Твари Господни (СИ) - Мах Макс. Страница 7

– Так что там с магией? – почти зло спросил он вслух.

– С магией? – старик извлек из воздуха две большие фарфоровые часки, над которыми поднимался парок, и протянул их Лисе и Кайданову. – С сахаром, по две ложки на чашку.

– Спасибо, – сказала Лиса, принимая чай. – Но вы, кажется, начали говорить о магии.

– Да, – кивнул старик. – Фарадей, вы умеете передвигать вещи без помощи рук?

– Да, – неуверенно признал Кайданов, вспомнив вдруг, как с полгода назад, как-то вечером передвинул взглядом парковую скамейку у Городского пруда. – Да, умею, но это никакая не магия!

– А что тогда? – старик был само спокойствие, хотя не мог не видеть, что Кайданов на грани срыва

– Все можно как-то объяснить, – с вызовом ответил Кайданов.

– Вы так думаете? – вежливо спросил Иаков и сам же ответил на свой вопрос:- Впрочем, вас так учили. Да и почитать в ваших Палестинах, наверное, особенно нечего.

– Ну я бы так не сказал, – обиделся за родину Кайданов. – Я читал Райта, Хэнзела, Сюдре, Пратта. [4] Вам достаточно? Если нет, так у нас и свои исследователи, слава богу, есть, не хуже ваших!

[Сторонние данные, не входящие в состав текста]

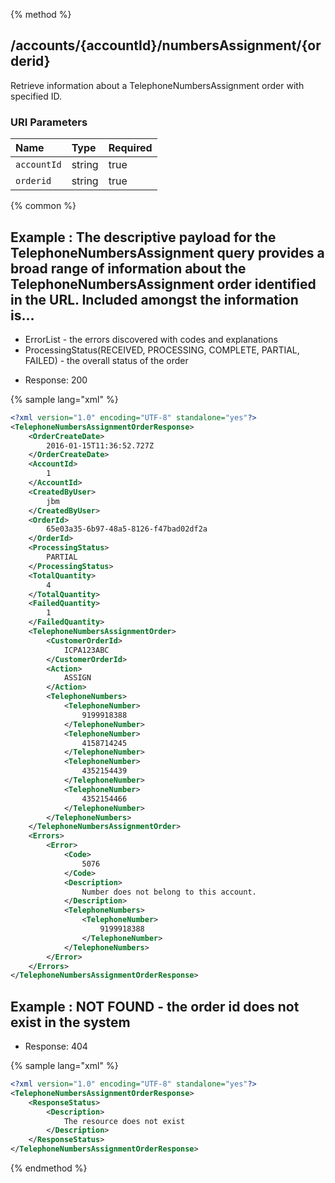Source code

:{% method %}
## /accounts/{accountId}/numbersAssignment/{orderid}

Retrieve information about a TelephoneNumbersAssignment order with specified ID.



### URI Parameters
| Name | Type | Required |
|:-----|:-----|:---------|
| `accountId` | string | true |
| `orderid` | string | true |






{% common %}


## Example : The descriptive payload for the TelephoneNumbersAssignment query provides a broad range of information about the TelephoneNumbersAssignment order identified in the URL.  Included amongst the information is...
<ul>
<li>ErrorList - the errors discovered with codes and explanations</li>
<li>ProcessingStatus(RECEIVED, PROCESSING, COMPLETE, PARTIAL, FAILED) - the overall status of the order</li>
</ul>


* Response: 200

{% sample lang="xml" %}

```xml
<?xml version="1.0" encoding="UTF-8" standalone="yes"?>
<TelephoneNumbersAssignmentOrderResponse>
    <OrderCreateDate>
        2016-01-15T11:36:52.727Z
    </OrderCreateDate>
    <AccountId>
        1
    </AccountId>
    <CreatedByUser>
        jbm
    </CreatedByUser>
    <OrderId>
        65e03a35-6b97-48a5-8126-f47bad02df2a
    </OrderId>
    <ProcessingStatus>
        PARTIAL
    </ProcessingStatus>
    <TotalQuantity>
        4
    </TotalQuantity>
    <FailedQuantity>
        1
    </FailedQuantity>
    <TelephoneNumbersAssignmentOrder>
        <CustomerOrderId>
            ICPA123ABC
        </CustomerOrderId>
        <Action>
            ASSIGN
        </Action>
        <TelephoneNumbers>
            <TelephoneNumber>
                9199918388
            </TelephoneNumber>
            <TelephoneNumber>
                4158714245
            </TelephoneNumber>
            <TelephoneNumber>
                4352154439
            </TelephoneNumber>
            <TelephoneNumber>
                4352154466
            </TelephoneNumber>
        </TelephoneNumbers>
    </TelephoneNumbersAssignmentOrder>
    <Errors>
        <Error>
            <Code>
                5076
            </Code>
            <Description>
                Number does not belong to this account.
            </Description>
            <TelephoneNumbers>
                <TelephoneNumber>
                    9199918388
                </TelephoneNumber>
            </TelephoneNumbers>
        </Error>
    </Errors>
</TelephoneNumbersAssignmentOrderResponse>
```

## Example : NOT FOUND - the order id does not exist in the system

* Response: 404

{% sample lang="xml" %}

```xml
<?xml version="1.0" encoding="UTF-8" standalone="yes"?>
<TelephoneNumbersAssignmentOrderResponse>
    <ResponseStatus>
        <Description>
            The resource does not exist
        </Description>
    </ResponseStatus>
</TelephoneNumbersAssignmentOrderResponse>
```


{% endmethod %}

Вы слышали о Бехтереве? [5] А статью Зинченко и Леонтьева читали? [6] А я, между прочим, читал и отчеты Турлыгина и Перова. [7]

– И как вам все эти Нинели Калугины и Розы Кулешовы? [8] Внушают осторожный оптимизм, как Александру Романовичу? [9]

– Что? – опешил Кайданов, который никак не ожидал, что старик Иаков настолько хорошо знаком с советской действительностью.

– Скажите, Фарадей, – мягко улыбнулся старик. – Только честно, чем вы двигали ту скамейку?

– Откуда вы…? – удивленно вскинулся Кайданов.

– Не важно, – отмахнулся Иаков. – Вопрос принципиальный. Вы же, кажется, немного разбираетесь в физике, господин Фарадей. Откуда взялось столько энергии, и как она, по-вашему, была передана скамейке?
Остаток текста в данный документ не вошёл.